Views were more mixed about medical homes and ACOs. Overall, one-third (33%) of physicians and four of 10 (40%) nurse practitioners and physician assistants said they believe medical homes are having a positive impact on quality of care (Exhibit 1), while roughly one of 10 said the impact has been negative. About a quarter of each group said there has been no impact or they are not sure. Among those in practices currently receiving incentives or payments for qualifying as a PCMH or APCP, larger percentages expressed positive views of the impact of medical homes (43% of physicians and 63% of nurse practitioners and physician assistants).
The potential of ACO arrangements to enhance quality of care also garnered mixed reviews, with large shares of providers unsure or negative about their impact. Physicians were more likely to view the increased prevalence of ACOs as having a negative (26%) rather than positive (14%) impact on quality of care, while nurse practitioners and physician assistants were more evenly split (Exhibit 2). Nearly four of 10 physicians (38%) and more than half of nurse practitioners and physician assistants (52%) were not sure of ACOs’ effect on the quality of care provided to the nearly 24 million patients enrolled in them.5 Among the 29 percent of physicians currently participating in an ACO, three of 10 said ACOs are having a positive impact, one-quarter said their impact is negative, and 20 percent said they have no impact. Even among physicians who participate in ACOs, one of four are still unsure of their impact.

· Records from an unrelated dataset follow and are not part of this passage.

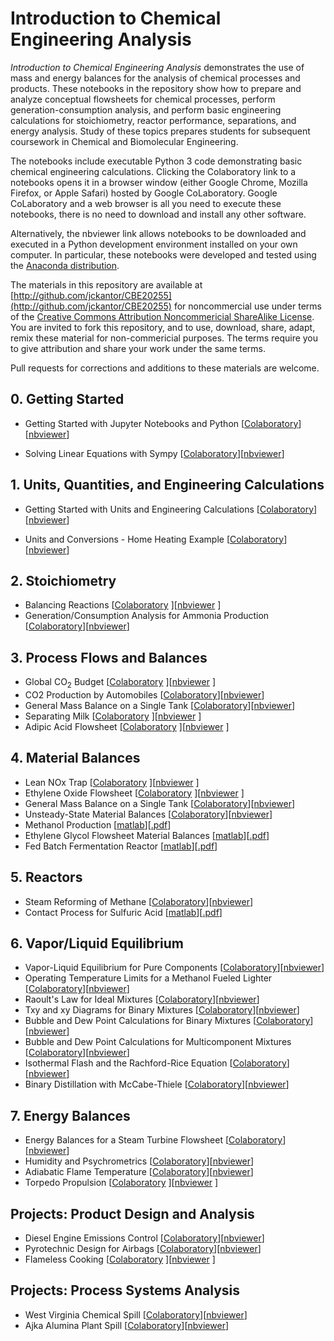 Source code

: # Introduction to Chemical Engineering Analysis

_Introduction to Chemical Engineering Analysis_ demonstrates the use of mass and energy balances for the analysis of chemical processes and products. These notebooks in the repository show how to prepare and analyze conceptual flowsheets for chemical processes, perform generation-consumption analysis, and perform basic engineering calculations for stoichiometry, reactor performance, separations, and energy analysis. Study of these topics prepares students for subsequent coursework in Chemical and Biomolecular Engineering.

The notebooks include executable Python 3 code demonstrating basic chemical engineering calculations. Clicking the Colaboratory link to a notebooks opens it in a browser window (either Google Chrome, Mozilla Firefox, or Apple Safari) hosted by Google CoLaboratory. Google CoLaboratory and a web browser is all you need to execute these notebooks, there is no need to download and install any other software. 

Alternatively, the nbviewer link allows notebooks to be downloaded and executed in a Python development environment installed on your own computer. In particular, these notebooks were developed and tested using the [Anaconda distribution](https://www.anaconda.com/download/).

The materials in this repository are available at [http://github.com/jckantor/CBE20255](http://github.com/jckantor/CBE20255) for noncommercial use under terms of the [Creative Commons Attribution Noncommericial ShareAlike License](http://creativecommons.org/licenses/by-nc-sa/4.0/). You are invited to fork this repository, and to use, download, share, adapt, remix these material for non-commericial purposes. The terms require you to give attribution and share your work under the same terms. 

Pull requests for corrections and additions to these materials are welcome.

## 0. Getting Started

* Getting Started with Jupyter Notebooks and Python [[Colaboratory](https://colab.research.google.com/github/jckantor/CBE20255/blob/master/notebooks/Getting_Started_with_Jupyter_Notebooks_and_Python.ipynb)][[nbviewer](https://nbviewer.jupyter.org/github/jckantor/CBE20255/blob/master/notebooks/Getting_Started_with_Jupyter_Notebooks_and_Python.ipynb)]

* Solving Linear Equations with Sympy [[Colaboratory](https://colab.research.google.com/github/jckantor/CBE20255/blob/master/notebooks/Solving_Linear_Equations_with_Sympy.ipynb)][[nbviewer]()]

## 1. Units, Quantities, and Engineering Calculations

* Getting Started with Units and Engineering Calculations [[Colaboratory](https://colab.research.google.com/github/jckantor/CBE20255/blob/master/notebooks/Units_and_Engineering_Calculations.ipynb)][[nbviewer](https://colab.research.google.com/github/jckantor/CBE20255/blob/master/notebooks/Units_and_Engineering_Calculations.ipynb)]

* Units and Conversions - Home Heating Example [[Colaboratory](https://colab.research.google.com/github/jckantor/CBE20255/blob/master/Units_and_Conversions_Home_Heating_Example.ipynb)][[nbviewer](https://colab.research.google.com/github/jckantor/CBE20255/blob/master/Units_and_Conversions_Home_Heating_Example.ipynb)] 

## 2. Stoichiometry

* Balancing Reactions [[Colaboratory](https://colab.research.google.com/github/jckantor/CBE20255/blob/master/notebooks/Balancing%20Reactions.ipynb)
][[nbviewer](https://colab.research.google.com/github/jckantor/CBE20255/blob/master/notebooks/Balancing%20Reactions.ipynb)
]
* Generation/Consumption Analysis for Ammonia Production [[Colaboratory](https://colab.research.google.com/jckantor/CBE20255/blob/master/notebooks/Generation%20Consumption%20Analysis%20for%20Ammonia%20Production.ipynb)][[nbviewer](https://colab.research.google.com/jckantor/CBE20255/blob/master/notebooks/Generation%20Consumption%20Analysis%20for%20Ammonia%20Production.ipynb)]

## 3. Process Flows and Balances

* Global CO<sub>2</sub> Budget [[Colaboratory](https://colab.research.google.com/github/jckantor/CBE20255/blob/master/notebooks/Global%20CO2%20Budget.ipynb)
][[nbviewer](https://colab.research.google.com/github/jckantor/CBE20255/blob/master/notebooks/Global%20CO2%20Budget.ipynb)
]
* CO2 Production by Automobiles [[Colaboratory](https://colab.research.google.com/github/jckantor/CBE20255/blob/master/notebooks/CO2%20Production%20by%20Automobiles.ipynb)][[nbviewer](https://colab.research.google.com/github/jckantor/CBE20255/blob/master/notebooks/CO2%20Production%20by%20Automobiles.ipynb)]
* General Mass Balance on a Single Tank [[Colaboratory](https://colab.research.google.com/github/jckantor/CBE20255/blob/master/notebooks/General%20Mass%20Balance%20on%20a%20Single%20Tank.ipynb)][[nbviewer](https://colab.research.google.com/github/jckantor/CBE20255/blob/master/notebooks/General%20Mass%20Balance%20on%20a%20Single%20Tank.ipynb)]
* Separating Milk [[Colaboratory](https://colab.research.google.com/github/jckantor/CBE20255/blob/master/notebooks/Separating_Milk.ipynb)
][[nbviewer](https://colab.research.google.com/github/jckantor/CBE20255/blob/master/notebooks/Separating_Milk.ipynb)
]
* Adipic Acid Flowsheet [[Colaboratory](https://colab.research.google.com/github/jckantor/CBE20255/blob/master/notebooks/Adipic%20Acid%20Flowsheet.ipynb)
][[nbviewer](https://colab.research.google.com/github/jckantor/CBE20255/blob/master/notebooks/Adipic%20Acid%20Flowsheet.ipynb)
]

## 4. Material Balances

* Lean NOx Trap [[Colaboratory](https://colab.research.google.com/github/jckantor/CBE20255/blob/master/notebooks/Lean%20NOx%20Trap.ipynb)
][[nbviewer](https://colab.research.google.com/github/jckantor/CBE20255/blob/master/notebooks/Lean%20NOx%20Trap.ipynb)
]
* Ethylene Oxide Flowsheet [[Colaboratory](https://colab.research.google.com/github/jckantor/CBE20255/blob/master/notebooks/Ethylene%20Oxide%20Flowsheet.ipynb)
][[nbviewer](https://colab.research.google.com/github/jckantor/CBE20255/blob/master/notebooks/Ethylene%20Oxide%20Flowsheet.ipynb)
]
* General Mass Balance on a Single Tank [[Colaboratory](https://colab.research.google.com/github/jckantor/CBE20255/blob/master/notebooks/General%20Mass%20Balance%20on%20a%20Single%20Tank.ipynb)][[nbviewer](https://colab.research.google.com/github/jckantor/CBE20255/blob/master/notebooks/General%20Mass%20Balance%20on%20a%20Single%20Tank.ipynb)]
* Unsteady-State Material Balances [[Colaboratory](https://colab.research.google.com/github/jckantor/CBE20255/blob/master/notebooks/Unsteady-State%20Material%20Balances.ipynb)][[nbviewer](https://colab.research.google.com/github/jckantor/CBE20255/blob/master/notebooks/Unsteady-State%20Material%20Balances.ipynb)]
* Methanol Production [[matlab](https://github.com/jckantor/CBE20255/blob/master/matlab/Methanol_Production.m)][[.pdf](http://jckantor.github.com/CBE20255/pdf/Methanol_Production.pdf)]
* Ethylene Glycol Flowsheet Material Balances [[matlab](https://github.com/jckantor/CBE20255/blob/master/matlab/Ethylene_Glycol_Flowsheet_Material_Balances.m)][[.pdf](http://jckantor.github.com/CBE20255/pdf/Ethylene_Glycol_Flowsheet_Material_Balances.pdf)]
* Fed Batch Fermentation Reactor [[matlab](https://github.com/jckantor/CBE20255/blob/master/matlab/Fed_Batch_Fermentation_Reactor.m)][[.pdf](http://jckantor.github.com/CBE20255/pdf/Fed_Batch_Fermentation_Reactor.pdf)]

## 5. Reactors

* Steam Reforming of Methane [[Colaboratory](https://colab.research.google.com/github/jckantor/CBE20255/blob/master/notebooks/Steam%20Reforming%20of%20Methane.ipynb)][[nbviewer](https://colab.research.google.com/github/jckantor/CBE20255/blob/master/notebooks/Steam%20Reforming%20of%20Methane.ipynb)]
* Contact Process for Sulfuric Acid [[matlab](https://github.com/jckantor/CBE20255/blob/master/matlab/Contact_Process_for_Sulfuric_Acid.m)][[.pdf](http://jckantor.github.com/CBE20255/pdf/Contact_Process_for_Sulfuric_Acid.pdf)]

## 6. Vapor/Liquid Equilibrium

* Vapor-Liquid Equilibrium for Pure Components [[Colaboratory](https://colab.research.google.com/github/jckantor/CBE20255/blob/master/notebooks/Vapor-Liquid%20Equilibrium%20for%20a%20Pure%20Component.ipynb)][[nbviewer](https://colab.research.google.com/github/jckantor/CBE20255/blob/master/notebooks/Vapor-Liquid%20Equilibrium%20for%20a%20Pure%20Component.ipynb)]
* Operating Temperature Limits for a Methanol Fueled Lighter [[Colaboratory](https://colab.research.google.com/github/jckantor/CBE20255/blob/master/notebooks/Operating%20Temperature%20Limits%20for%20a%20Methanol%20Fueled%20Lighter.ipynb)][[nbviewer](https://colab.research.google.com/github/jckantor/CBE20255/blob/master/notebooks/Operating%20Temperature%20Limits%20for%20a%20Methanol%20Fueled%20Lighter.ipynb)]
* Raoult's Law for Ideal Mixtures [[Colaboratory](https://colab.research.google.com/github/jckantor/CBE20255/blob/master/notebooks/Raoult's_Law_for_Ideal_Mixtures.ipynb)][[nbviewer](https://colab.research.google.com/github/jckantor/CBE20255/blob/master/notebooks/Raoult's_Law_for_Ideal_Mixtures.ipynb)]
* Txy and xy Diagrams for Binary Mixtures [[Colaboratory](https://colab.research.google.com/github/jckantor/CBE20255/blob/master/notebooks/Txy_and_xy_Diagrams_for_Binary_Mixtures.ipynb)][[nbviewer](https://colab.research.google.com/github/jckantor/CBE20255/blob/master/notebooks/Txy_and_xy_Diagrams_for_Binary_Mixtures.ipynb)]
* Bubble and Dew Point Calculations for Binary Mixtures [[Colaboratory](https://colab.research.google.com/github/jckantor/CBE20255/blob/master/notebooks/Bubble%20and%20Dew%20Point%20Calculations%20for%20Binary%20Mixtures.ipynb)][[nbviewer](https://colab.research.google.com/github/jckantor/CBE20255/blob/master/notebooks/Bubble%20and%20Dew%20Point%20Calculations%20for%20Binary%20Mixtures.ipynb)]
* Bubble and Dew Point Calculations for Multicomponent Mixtures [[Colaboratory](https://colab.research.google.com/github/jckantor/CBE20255/blob/master/notebooks/Bubble%20and%20Dew%20Point%20Calculations%20for%20Multicomponent%20Mixtures.ipynb)][[nbviewer](https://colab.research.google.com/github/jckantor/CBE20255/blob/master/notebooks/Bubble%20and%20Dew%20Point%20Calculations%20for%20Multicomponent%20Mixtures.ipynb)]
* Isothermal Flash and the Rachford-Rice Equation [[Colaboratory](https://colab.research.google.com/github/jckantor/CBE20255/blob/master/notebooks/Isothermal_Flash_and_the_Rachford-Rice_Equation.ipynb)][[nbviewer](https://colab.research.google.com/github/jckantor/CBE20255/blob/master/notebooks/Isothermal_Flash_and_the_Rachford-Rice_Equation.ipynb)]
* Binary Distillation with McCabe-Thiele [[Colaboratory](https://colab.research.google.com/github/jckantor/CBE20255/blob/master/notebooks/Binary%20Distillation%20with%20McCabe-Thiele.ipynb)][[nbviewer](https://colab.research.google.com/github/jckantor/CBE20255/blob/master/notebooks/Binary%20Distillation%20with%20McCabe-Thiele.ipynb)]

## 7. Energy Balances

* Energy Balances for a Steam Turbine Flowsheet [[Colaboratory]()][[nbviewer]()]
* Humidity and Psychrometrics [[Colaboratory](https://colab.research.google.com/github/jckantor/CBE20255/blob/master/notebooks/Humidity%20and%20Psychrometrics.ipynb)][[nbviewer](https://colab.research.google.com/github/jckantor/CBE20255/blob/master/notebooks/Humidity%20and%20Psychrometrics.ipynb)]
* Adiabatic Flame Temperature [[Colaboratory](https://colab.research.google.com/github/jckantor/CBE20255/blob/master/notebooks/Adiabatic%20Flame%20Temperature.ipynb)][[nbviewer](https://colab.research.google.com/github/jckantor/CBE20255/blob/master/notebooks/Adiabatic%20Flame%20Temperature.ipynb)]
* Torpedo Propulsion [[Colaboratory](https://colab.research.google.com/github/jckantor/CBE20255/blob/master/notebooks/Torpedo%20Propulsion.ipynb)
][[nbviewer](https://colab.research.google.com/github/jckantor/CBE20255/blob/master/notebooks/Torpedo%20Propulsion.ipynb)
]

## Projects: Product Design and Analysis

* Diesel Engine Emissions Control [[Colaboratory](https://colab.research.google.com/github/jckantor/CBE20255/blob/master/notebooks/Diesel%20Engine%20Emissions%20Control.ipynb)][[nbviewer](https://colab.research.google.com/github/jckantor/CBE20255/blob/master/notebooks/Diesel%20Engine%20Emissions%20Control.ipynb)]
* Pyrotechnic Design for Airbags [[Colaboratory](https://colab.research.google.com/github/jckantor/CBE20255/blob/master/notebooks/Pyrotechnic%20Design%20for%20Airbags.ipynb)][[nbviewer](https://colab.research.google.com/github/jckantor/CBE20255/blob/master/notebooks/Pyrotechnic%20Design%20for%20Airbags.ipynb)]
* Flameless Cooking [[Colaboratory](https://colab.research.google.com/github/jckantor/CBE20255/blob/master/notebooks/Flameless%20Cooking.ipynb)
][[nbviewer](https://colab.research.google.com/github/jckantor/CBE20255/blob/master/notebooks/Flameless%20Cooking.ipynb)
]

## Projects: Process Systems Analysis

* West Virginia Chemical Spill [[Colaboratory](https://colab.research.google.com/github/jckantor/CBE20255/blob/master/notebooks/West%20Virginia%20Chemical%20Spill.ipynb)][[nbviewer](https://colab.research.google.com/github/jckantor/CBE20255/blob/master/notebooks/West%20Virginia%20Chemical%20Spill.ipynb)]
* Ajka Alumina Plant Spill [[Colaboratory](https://colab.research.google.com/github/jckantor/CBE20255/blob/master/notebooks/Ajka%20Alumina%20Plant%20Spill.ipynb)][[nbviewer](https://colab.research.google.com/github/jckantor/CBE20255/blob/master/notebooks/Ajka%20Alumina%20Plant%20Spill.ipynb)]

Quality Metrics and Financial Penalties Are Unpopular with Providers
Perhaps unsurprisingly, the survey finds that performance assessments and financial penalties tied to patients’ outcomes are unpopular among providers. Half of physicians (50%) and nearly four of 10 nurse practitioners and physician assistants (38%) feel that the increased use of quality metrics to assess provider performance is having a negative impact on quality of care. Far fewer providers (22% of physicians, 27% of nurse practitioners and physician assistants) perceived a positive effect (Exhibit 3). Positive views were only slightly higher among those providers who reported receiving quality-of-care-based incentives.
Similarly, fewer than one of six primary care providers (12% of physicians, 15% of nurse practitioners and physician assistants) said that programs that include financial penalties for unnecessary hospital admissions or readmissions have a positive effect on quality of care (Table 2). Far more providers—52 percent of physicians and 41 percent of nurse practitioners and physician assistants—think these financial penalties are having a negative effect.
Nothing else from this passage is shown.